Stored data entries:

*****

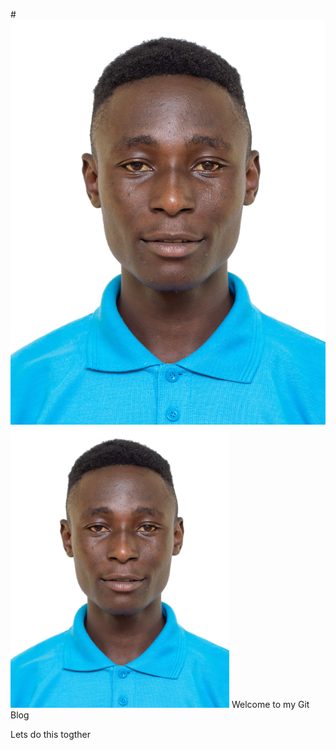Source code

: #![Profile](image.jpg)
 <img src="image.jpg" width="350" alt="Profile Image">
Welcome to my Git Blog

Lets do this togther
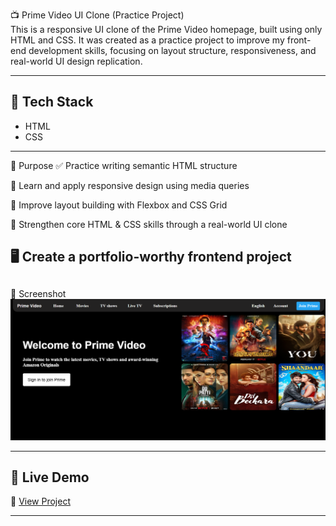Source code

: 📺 Prime Video UI Clone (Practice Project)<br/>
  This is a responsive UI clone of the Prime Video homepage, built using only HTML and CSS. It was created as a practice project to improve my front-end development skills, focusing on layout   structure, responsiveness, and real-world UI design replication.

---

## 🧰 Tech Stack

- HTML
- CSS

---

🎯 Purpose
✅ Practice writing semantic HTML structure

📱 Learn and apply responsive design using media queries

🎨 Improve layout building with Flexbox and CSS Grid

🧠 Strengthen core HTML & CSS skills through a real-world UI clone

🖥️ Create a portfolio-worthy frontend project
---

## 
📸 Screenshot
![Screenshot](./image/Screenshot.jpg)

---

## 🚀 Live Demo

🔗 [View Project](https://study-sync-project-amber.vercel.app)

---








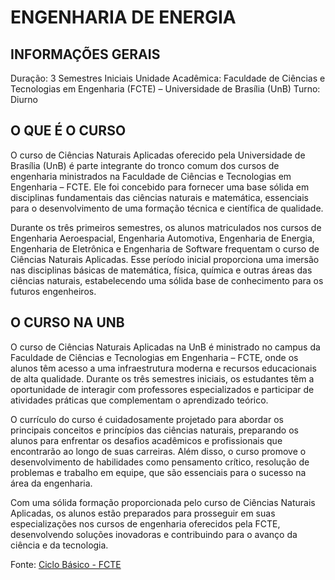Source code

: # ENGENHARIA DE ENERGIA

## INFORMAÇÕES GERAIS

Duração: 3 Semestres Iniciais 
Unidade Acadêmica: Faculdade de Ciências e Tecnologias em Engenharia (FCTE) – Universidade de Brasília (UnB)
Turno: Diurno

## O QUE É O CURSO

O curso de Ciências Naturais Aplicadas oferecido pela Universidade de Brasília (UnB) é parte integrante do tronco comum dos cursos de engenharia ministrados na Faculdade de Ciências e Tecnologias em Engenharia – FCTE. Ele foi concebido para fornecer uma base sólida em disciplinas fundamentais das ciências naturais e matemática, essenciais para o desenvolvimento de uma formação técnica e científica de qualidade.

Durante os três primeiros semestres, os alunos matriculados nos cursos de Engenharia Aeroespacial, Engenharia Automotiva, Engenharia de Energia, Engenharia de Eletrônica e Engenharia de Software frequentam o curso de Ciências Naturais Aplicadas. Esse período inicial proporciona uma imersão nas disciplinas básicas de matemática, física, química e outras áreas das ciências naturais, estabelecendo uma sólida base de conhecimento para os futuros engenheiros.

## O CURSO NA UNB

O curso de Ciências Naturais Aplicadas na UnB é ministrado no campus da Faculdade de Ciências e Tecnologias em Engenharia – FCTE, onde os alunos têm acesso a uma infraestrutura moderna e recursos educacionais de alta qualidade. Durante os três semestres iniciais, os estudantes têm a oportunidade de interagir com professores especializados e participar de atividades práticas que complementam o aprendizado teórico.

O currículo do curso é cuidadosamente projetado para abordar os principais conceitos e princípios das ciências naturais, preparando os alunos para enfrentar os desafios acadêmicos e profissionais que encontrarão ao longo de suas carreiras. Além disso, o curso promove o desenvolvimento de habilidades como pensamento crítico, resolução de problemas e trabalho em equipe, que são essenciais para o sucesso na área da engenharia.

Com uma sólida formação proporcionada pelo curso de Ciências Naturais Aplicadas, os alunos estão preparados para prosseguir em suas especializações nos cursos de engenharia oferecidos pela FCTE, desenvolvendo soluções inovadoras e contribuindo para o avanço da ciência e da tecnologia.

Fonte: [Ciclo Básico - FCTE](https://fcte.unb.br/ciencias-naturais-aplicadas/) 
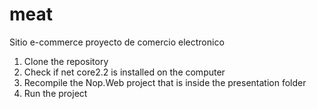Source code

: # meat
Sitio e-commerce proyecto de comercio electronico

1) Clone the repository
2) Check if net core2.2 is installed on the computer
3) Recompile the Nop.Web project that is inside the presentation folder
4) Run the project
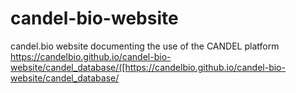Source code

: # candel-bio-website
candel.bio website documenting the use of the CANDEL platform
[https://candelbio.github.io/candel-bio-website/candel_database/([https://candelbio.github.io/candel-bio-website/candel_database/
](https://candelbio.github.io/candel-bio-website/candel_database/)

*****

▸ **What needs to be done**: Omit the pictures; restate every entry word for word.

▸ **Written reply**:
Source code

: #![Profile](image.jpg)
 <img src="image.jpg" width="350" alt="Profile Image">
Welcome to my Git Blog

Lets do this togther
Source code

: 📺 Prime Video UI Clone (Practice Project)<br/>
  This is a responsive UI clone of the Prime Video homepage, built using only HTML and CSS. It was created as a practice project to improve my front-end development skills, focusing on layout   structure, responsiveness, and real-world UI design replication.

---

## 🧰 Tech Stack

- HTML
- CSS

---

🎯 Purpose
✅ Practice writing semantic HTML structure

📱 Learn and apply responsive design using media queries

🎨 Improve layout building with Flexbox and CSS Grid

🧠 Strengthen core HTML & CSS skills through a real-world UI clone

🖥️ Create a portfolio-worthy frontend project
---

## 
📸 Screenshot
![Screenshot](./image/Screenshot.jpg)

---

## 🚀 Live Demo

🔗 [View Project](https://study-sync-project-amber.vercel.app)

---








Source code

: # ENGENHARIA DE ENERGIA

## INFORMAÇÕES GERAIS

Duração: 3 Semestres Iniciais 
Unidade Acadêmica: Faculdade de Ciências e Tecnologias em Engenharia (FCTE) – Universidade de Brasília (UnB)
Turno: Diurno

## O QUE É O CURSO

O curso de Ciências Naturais Aplicadas oferecido pela Universidade de Brasília (UnB) é parte integrante do tronco comum dos cursos de engenharia ministrados na Faculdade de Ciências e Tecnologias em Engenharia – FCTE. Ele foi concebido para fornecer uma base sólida em disciplinas fundamentais das ciências naturais e matemática, essenciais para o desenvolvimento de uma formação técnica e científica de qualidade.

Durante os três primeiros semestres, os alunos matriculados nos cursos de Engenharia Aeroespacial, Engenharia Automotiva, Engenharia de Energia, Engenharia de Eletrônica e Engenharia de Software frequentam o curso de Ciências Naturais Aplicadas. Esse período inicial proporciona uma imersão nas disciplinas básicas de matemática, física, química e outras áreas das ciências naturais, estabelecendo uma sólida base de conhecimento para os futuros engenheiros.

## O CURSO NA UNB

O curso de Ciências Naturais Aplicadas na UnB é ministrado no campus da Faculdade de Ciências e Tecnologias em Engenharia – FCTE, onde os alunos têm acesso a uma infraestrutura moderna e recursos educacionais de alta qualidade. Durante os três semestres iniciais, os estudantes têm a oportunidade de interagir com professores especializados e participar de atividades práticas que complementam o aprendizado teórico.

O currículo do curso é cuidadosamente projetado para abordar os principais conceitos e princípios das ciências naturais, preparando os alunos para enfrentar os desafios acadêmicos e profissionais que encontrarão ao longo de suas carreiras. Além disso, o curso promove o desenvolvimento de habilidades como pensamento crítico, resolução de problemas e trabalho em equipe, que são essenciais para o sucesso na área da engenharia.

Com uma sólida formação proporcionada pelo curso de Ciências Naturais Aplicadas, os alunos estão preparados para prosseguir em suas especializações nos cursos de engenharia oferecidos pela FCTE, desenvolvendo soluções inovadoras e contribuindo para o avanço da ciência e da tecnologia.

Fonte: [Ciclo Básico - FCTE](https://fcte.unb.br/ciencias-naturais-aplicadas/) 
Source code

: # meat
Sitio e-commerce proyecto de comercio electronico

1) Clone the repository
2) Check if net core2.2 is installed on the computer
3) Recompile the Nop.Web project that is inside the presentation folder
4) Run the project
Source code

: # candel-bio-website
candel.bio website documenting the use of the CANDEL platform
[https://candelbio.github.io/candel-bio-website/candel_database/([https://candelbio.github.io/candel-bio-website/candel_database/
](https://candelbio.github.io/candel-bio-website/candel_database/)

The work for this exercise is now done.